Vegetarians, vegans more likely to have a stroke than meat eaters

Henrietta Brewer
September 6, 2019

The 18-year study of more than 48,000 people found that, compared with omnivorous eaters, vegans and vegetarians experienced 10 fewer cases of heart disease, yet three more stroke cases per 1,000 participants.

Non-meat-eaters were at a significantly higher risk for a particular kind of stroke - a hemorrhagic stroke, which occurs when a blood vessel ruptures and begins bleeding into the brain.

However, researchers found that vegetarians and vegans were a fifth more likely to suffer a stroke than meat eaters, which they suggest may be partly due to a lack of vitamins.

Among the participants were more than 24,000 meat eaters, about 7,500 pescatarians and more than 16,000 vegetarians and vegans.

People who avoided meat but ate fish, however, had a lower risk of heart disease without increasing their risk for stroke.

They found fish eaters benefitted from a 13% reduction in the risk of heart disease compared with meat eaters, while vegetarians and vegans had a 22% lower risk.

But the full extent of the potential health benefits and hazards of these diets is not well understood.

A study of nearly 50,000 people found those who ditched meat and fish were 22 per cent less likely to get coronary heart disease. Lower levels of several nutrients like essential vitamins were reported to be the cause of this link between high stroke risk and vegetarian diet.

Vegan and vegetarian diets could increase the risk of a stroke, according to new research.

"Relevance to vegetarians worldwide must also be considered", they said.
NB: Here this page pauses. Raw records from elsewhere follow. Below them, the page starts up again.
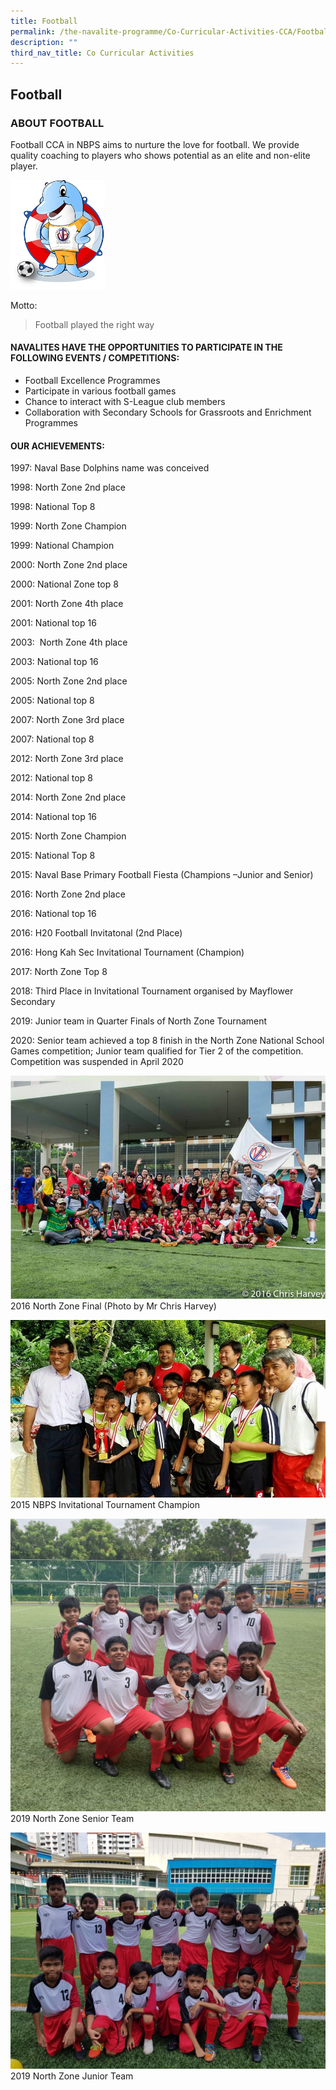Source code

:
 ```yaml
---
title: Football
permalink: /the-navalite-programme/Co-Curricular-Activities-CCA/Football/
description: ""
third_nav_title: Co Curricular Activities
---
```


## Football 

### ABOUT FOOTBALL

Football CCA in NBPS aims to nurture the love for football. We provide quality coaching to players who shows potential as an elite and non-elite player.

<img style="width: 30%;" src="/images/fb1.png">

Motto:

> Football played the right way

#### NAVALITES HAVE THE OPPORTUNITIES TO PARTICIPATE IN THE FOLLOWING EVENTS / COMPETITIONS:

*   Football Excellence Programmes 
*   Participate in various football games
*   Chance to interact with S-League club members
*   Collaboration with Secondary Schools for Grassroots and Enrichment Programmes

#### OUR ACHIEVEMENTS:

1997: Naval Base Dolphins name was conceived

1998: North Zone 2nd place

1998: National Top 8

1999: North Zone Champion

1999: National Champion

2000: North Zone 2nd place

2000: National Zone top 8

2001: North Zone 4th place

2001: National top 16

2003:  North Zone 4th place

2003: National top 16

2005: North Zone 2nd place

2005: National top 8

2007: North Zone 3rd place

2007: National top 8

2012: North Zone 3rd place

2012: National top 8

2014: North Zone 2nd place

2014: National top 16

2015: North Zone Champion

2015: National Top 8

2015: Naval Base Primary Football Fiesta (Champions –Junior and Senior)

2016: North Zone 2nd place

2016: National top 16

2016: H20 Football Invitatonal (2nd Place)

2016: Hong Kah Sec Invitational Tournament (Champion)

2017: North Zone Top 8

2018: Third Place in Invitational Tournament organised by Mayflower Secondary

2019: Junior team in Quarter Finals of North Zone Tournament

2020: Senior team achieved a top 8 finish in the North Zone National School Games competition; Junior team qualified for Tier 2 of the competition. Competition was suspended in April 2020

![](/images/soccer%20team.jpeg)
2016 North Zone Final (Photo by Mr Chris Harvey)

![](/images/fb2.jpeg)
2015 NBPS Invitational Tournament Champion

![](/images/fb3.jpeg)
2019 North Zone Senior Team

![](/images/fb4.jpeg)
2019 North Zone Junior Team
The study concluded by saying, "Overall, the present study has shown that United Kingdom adults who were fish eaters or vegetarians had lower risks of ischaemic heart disease than meat eaters, but that vegetarians had higher risks of stroke".
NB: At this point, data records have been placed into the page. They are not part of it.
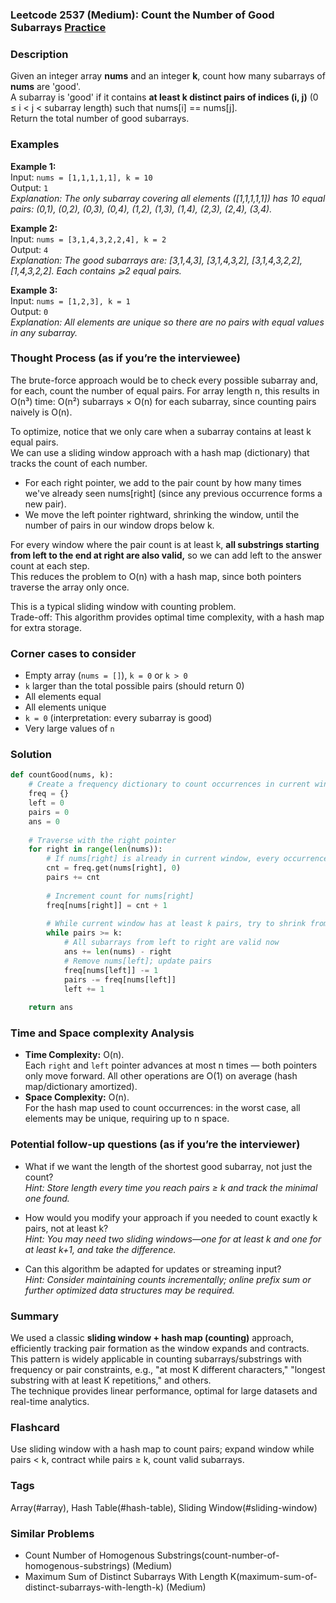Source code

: ### Leetcode 2537 (Medium): Count the Number of Good Subarrays [Practice](https://leetcode.com/problems/count-the-number-of-good-subarrays)

### Description  
Given an integer array **nums** and an integer **k**, count how many subarrays of **nums** are 'good'.  
A subarray is 'good' if it contains **at least k distinct pairs of indices (i, j)** (0 ≤ i < j < subarray length) such that nums[i] == nums[j].  
Return the total number of good subarrays.

### Examples  

**Example 1:**  
Input: `nums = [1,1,1,1,1], k = 10`  
Output: `1`  
*Explanation: The only subarray covering all elements ([1,1,1,1,1]) has 10 equal pairs: (0,1), (0,2), (0,3), (0,4), (1,2), (1,3), (1,4), (2,3), (2,4), (3,4).*

**Example 2:**  
Input: `nums = [3,1,4,3,2,2,4], k = 2`  
Output: `4`  
*Explanation: The good subarrays are: [3,1,4,3], [3,1,4,3,2], [3,1,4,3,2,2], [1,4,3,2,2]. Each contains ⩾2 equal pairs.*

**Example 3:**  
Input: `nums = [1,2,3], k = 1`  
Output: `0`  
*Explanation: All elements are unique so there are no pairs with equal values in any subarray.*

### Thought Process (as if you’re the interviewee)  
The brute-force approach would be to check every possible subarray and, for each, count the number of equal pairs. For array length n, this results in O(n³) time: O(n²) subarrays × O(n) for each subarray, since counting pairs naively is O(n).

To optimize, notice that we only care when a subarray contains at least k equal pairs.  
We can use a sliding window approach with a hash map (dictionary) that tracks the count of each number.  
- For each right pointer, we add to the pair count by how many times we've already seen nums[right] (since any previous occurrence forms a new pair).
- We move the left pointer rightward, shrinking the window, until the number of pairs in our window drops below k.

For every window where the pair count is at least k, **all substrings starting from left to the end at right are also valid,** so we can add left to the answer count at each step.  
This reduces the problem to O(n) with a hash map, since both pointers traverse the array only once.

This is a typical sliding window with counting problem.  
Trade-off: This algorithm provides optimal time complexity, with a hash map for extra storage.

### Corner cases to consider  
- Empty array (`nums = []`), `k = 0` or `k > 0`
- `k` larger than the total possible pairs (should return 0)
- All elements equal
- All elements unique
- `k = 0` (interpretation: every subarray is good)
- Very large values of `n`

### Solution

```python
def countGood(nums, k):
    # Create a frequency dictionary to count occurrences in current window
    freq = {}
    left = 0
    pairs = 0
    ans = 0
    
    # Traverse with the right pointer
    for right in range(len(nums)):
        # If nums[right] is already in current window, every occurrence forms a new pair
        cnt = freq.get(nums[right], 0)
        pairs += cnt
        
        # Increment count for nums[right]
        freq[nums[right]] = cnt + 1
        
        # While current window has at least k pairs, try to shrink from the left
        while pairs >= k:
            # All subarrays from left to right are valid now
            ans += len(nums) - right
            # Remove nums[left]; update pairs
            freq[nums[left]] -= 1
            pairs -= freq[nums[left]]
            left += 1
            
    return ans
```

### Time and Space complexity Analysis  

- **Time Complexity:** O(n).  
  Each `right` and `left` pointer advances at most n times — both pointers only move forward. All other operations are O(1) on average (hash map/dictionary amortized).
- **Space Complexity:** O(n).  
  For the hash map used to count occurrences: in the worst case, all elements may be unique, requiring up to n space.

### Potential follow-up questions (as if you’re the interviewer)  

- What if we want the length of the shortest good subarray, not just the count?  
  *Hint: Store length every time you reach pairs ≥ k and track the minimal one found.*

- How would you modify your approach if you needed to count exactly k pairs, not at least k?  
  *Hint: You may need two sliding windows—one for at least k and one for at least k+1, and take the difference.*

- Can this algorithm be adapted for updates or streaming input?  
  *Hint: Consider maintaining counts incrementally; online prefix sum or further optimized data structures may be required.*

### Summary

We used a classic **sliding window + hash map (counting)** approach, efficiently tracking pair formation as the window expands and contracts.  
This pattern is widely applicable in counting subarrays/substrings with frequency or pair constraints, e.g., "at most K different characters," "longest substring with at least K repetitions," and others.  
The technique provides linear performance, optimal for large datasets and real-time analytics.


### Flashcard
Use sliding window with a hash map to count pairs; expand window while pairs < k, contract while pairs ≥ k, count valid subarrays.

### Tags
Array(#array), Hash Table(#hash-table), Sliding Window(#sliding-window)

### Similar Problems
- Count Number of Homogenous Substrings(count-number-of-homogenous-substrings) (Medium)
- Maximum Sum of Distinct Subarrays With Length K(maximum-sum-of-distinct-subarrays-with-length-k) (Medium)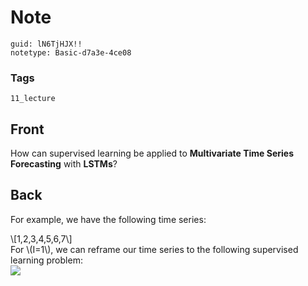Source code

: # Note
```
guid: lN6TjHJX!!
notetype: Basic-d7a3e-4ce08
```

### Tags
```
11_lecture
```

## Front
How can supervised learning be applied to <b>Multivariate Time
Series Forecasting</b> with <b>LSTMs</b>?

## Back
For example, we have the following time series:
<div>
  \[1,2,3,4,5,6,7\]
</div>
<div>
  For \(I=1\), we can reframe our time series to the following
  supervised learning problem:
</div>
<div><img src="paste-db1b37d3a246286095b7fccfad4756c0d0036f11.jpg"></div>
The study had a large sample size and long-term monitoring, but further research is needed to replicate the results in other populations and it should include further measurements of nutritional factors, says lead author Dr Tammy Tong.

The researchers said: "We observed lower rates of ischaemic heart disease in fish eaters and vegetarians than in meat eaters, which appears to be at least partly due to lower body mass index and lower rates of high blood pressure, high blood cholesterol, diabetes associated with these diets".

The researchers warned that the study was observational, saying "the findings may not be widely applicable because they were mainly based on white Europeans", per the release.

"You can't go wrong cutting back on red and processed meats such as beef, pork and ham and adding lentils, chickpeas, tofu, broccoli, spinach or cauliflower to your meals", Heller advised.

Health officials say that the key to a healthy diet is a mix of vegetables and legumes, fruits, whole grains, dairy and meat - preferably of the lean variety.